<<<<
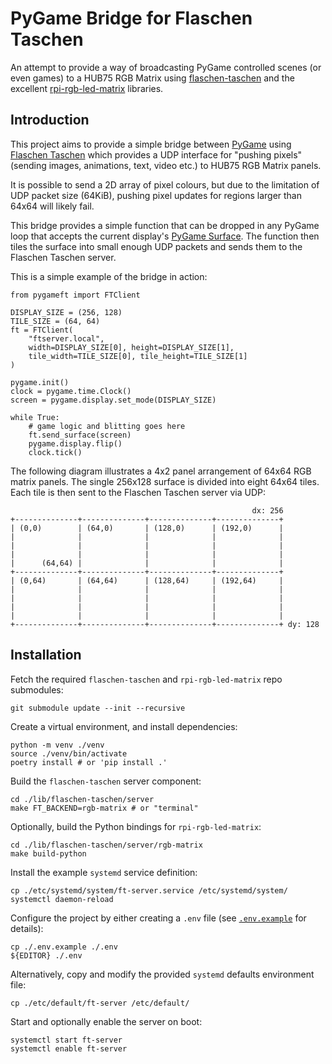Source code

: # PyGame Bridge for Flaschen Taschen

An attempt to provide a way of broadcasting PyGame controlled scenes (or even games) to a HUB75 RGB Matrix using [flaschen-taschen](https://github.com/hzeller/flaschen-taschen) and the excellent [rpi-rgb-led-matrix](https://github.com/hzeller/rpi-rgb-led-matrix) libraries.

## Introduction

This project aims to provide a simple bridge between [PyGame](https://www.pygame.org) using [Flaschen Taschen](https://github.com/hzeller/flaschen-taschen) which provides a UDP interface for "pushing pixels" (sending images, animations, text, video etc.) to HUB75 RGB Matrix panels.

It is possible to send a 2D array of pixel colours, but due to the limitation of UDP packet size (64KiB), pushing pixel updates for regions larger than 64x64 will likely fail.

This bridge provides a simple function that can be dropped in any PyGame loop that accepts the current display's [PyGame Surface](https://www.pygame.org/docs/ref/surface.html). The function then tiles the surface into small enough UDP packets and sends them to the Flaschen Taschen server.

This is a simple example of the bridge in action:

    from pygameft import FTClient
    
    DISPLAY_SIZE = (256, 128)
    TILE_SIZE = (64, 64)
    ft = FTClient(
        "ftserver.local", 
        width=DISPLAY_SIZE[0], height=DISPLAY_SIZE[1], 
        tile_width=TILE_SIZE[0], tile_height=TILE_SIZE[1]
    )

    pygame.init()
    clock = pygame.time.Clock()
    screen = pygame.display.set_mode(DISPLAY_SIZE)

    while True:
        # game logic and blitting goes here
        ft.send_surface(screen)
        pygame.display.flip()
        clock.tick()

The following diagram illustrates a 4x2 panel arrangement of 64x64 RGB matrix panels. The single 256x128 surface is divided into eight 64x64 tiles. Each tile is then sent to the Flaschen Taschen server via UDP:
    
                                                          dx: 256
    +--------------+--------------+--------------+--------------+ 
    | (0,0)        | (64,0)       | (128,0)      | (192,0)      |
    |              |              |              |              |
    |              |              |              |              |
    |              |              |              |              |
    |      (64,64) |              |              |              |
    +--------------+--------------+--------------+--------------+ 
    | (0,64)       | (64,64)      | (128,64)     | (192,64)     |
    |              |              |              |              |
    |              |              |              |              |
    |              |              |              |              |
    |              |              |              |              |
    +--------------+--------------+--------------+--------------+ dy: 128
    

## Installation

Fetch the required `flaschen-taschen` and `rpi-rgb-led-matrix` repo submodules:

    git submodule update --init --recursive

Create a virtual environment, and install dependencies:

    python -m venv ./venv
    source ./venv/bin/activate
    poetry install # or 'pip install .'

Build the `flaschen-taschen` server component:

    cd ./lib/flaschen-taschen/server
    make FT_BACKEND=rgb-matrix # or "terminal"

Optionally, build the Python bindings for `rpi-rgb-led-matrix`:

    cd ./lib/flaschen-taschen/server/rgb-matrix
    make build-python

Install the example `systemd` service definition:

    cp ./etc/systemd/system/ft-server.service /etc/systemd/system/
    systemctl daemon-reload

Configure the project by either creating a `.env` file (see [`.env.example`](./.env.example) for details):

    cp ./.env.example ./.env
    ${EDITOR} ./.env

Alternatively, copy and modify the provided `systemd` defaults environment file:

    cp ./etc/default/ft-server /etc/default/

Start and optionally enable the server on boot:

    systemctl start ft-server
    systemctl enable ft-server


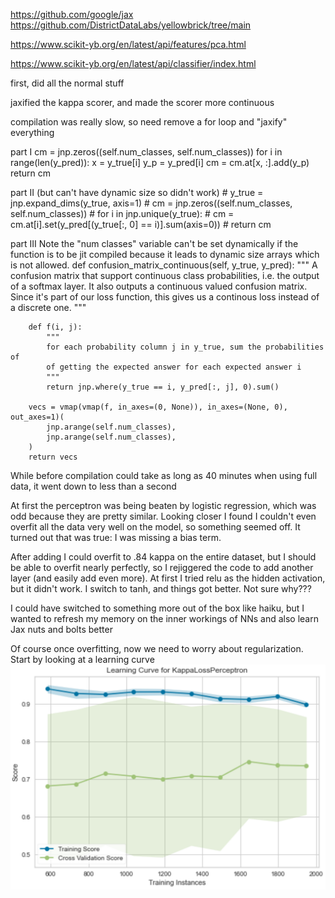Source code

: https://github.com/google/jax
https://github.com/DistrictDataLabs/yellowbrick/tree/main

https://www.scikit-yb.org/en/latest/api/features/pca.html

https://www.scikit-yb.org/en/latest/api/classifier/index.html


first, did all the normal stuff

jaxified the kappa scorer, and made the scorer more continuous


compilation was really slow, so need remove a for loop and "jaxify" everything


part I
        cm = jnp.zeros((self.num_classes, self.num_classes))
        for i in range(len(y_pred)):
            x = y_true[i]
            y_p = y_pred[i]
            cm = cm.at[x, :].add(y_p)
        return cm


part II (but can't have dynamic size so didn't work)
        # y_true = jnp.expand_dims(y_true, axis=1)
        # cm = jnp.zeros((self.num_classes, self.num_classes))
        # for i in jnp.unique(y_true):
        #     cm = cm.at[i].set(y_pred[(y_true[:, 0] == i)].sum(axis=0))
        # return cm


part III
Note the "num classes" variable can't be set dynamically if the function is to be jit compiled because it leads to dynamic size arrays which is not allowed. 
    def confusion_matrix_continuous(self, y_true, y_pred):
        """
        A confusion matrix that support continuous class probabilities, i.e.
        the output of a softmax layer.
        It also outputs a continuous valued confusion matrix. Since it's part
        of our loss function, this gives us a continous loss instead of a
        discrete one.
        """

        def f(i, j):
            """
            for each probability column j in y_true, sum the probabilities of
            of getting the expected answer for each expected answer i
            """
            return jnp.where(y_true == i, y_pred[:, j], 0).sum()

        vecs = vmap(vmap(f, in_axes=(0, None)), in_axes=(None, 0), out_axes=1)(
            jnp.arange(self.num_classes),
            jnp.arange(self.num_classes),
        )
        return vecs

While before compilation could take as long as 40 minutes when using full data, it went down to less than a second



At first the perceptron was being beaten by logistic regression, which was odd because they are pretty similar. Looking closer I found I couldn't even overfit all the data very well on the model, so something seemed off. It turned out that was true: I was missing a bias term.

After adding I could overfit to .84 kappa on the entire dataset, but I should be able to overfit nearly perfectly, so I rejiggered the code to add another layer (and easily add even more). At first I tried relu as the hidden activation, but it didn't work. I switch to tanh, and things got better. Not sure why???

I could have switched to something more out of the box like haiku, but I wanted to refresh my memory on the inner workings of NNs and also learn Jax nuts and bolts better

Of course once overfitting, now we need to worry about regularization. Start by looking at a learning curve ![](2021-12-13-15-26-19.png)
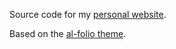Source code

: Source code for my [personal website](https://stecrotti.github.io/).

Based on the [al-folio theme](https://github.com/alshedivat/al-folio).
>>>>
### Assignment
Lines with "dynamic" in the records above: copy every one of them.

### Answer section
part II (but can't have dynamic size so didn't work)
Note the "num classes" variable can't be set dynamically if the function is to be jit compiled because it leads to dynamic size arrays which is not allowed. 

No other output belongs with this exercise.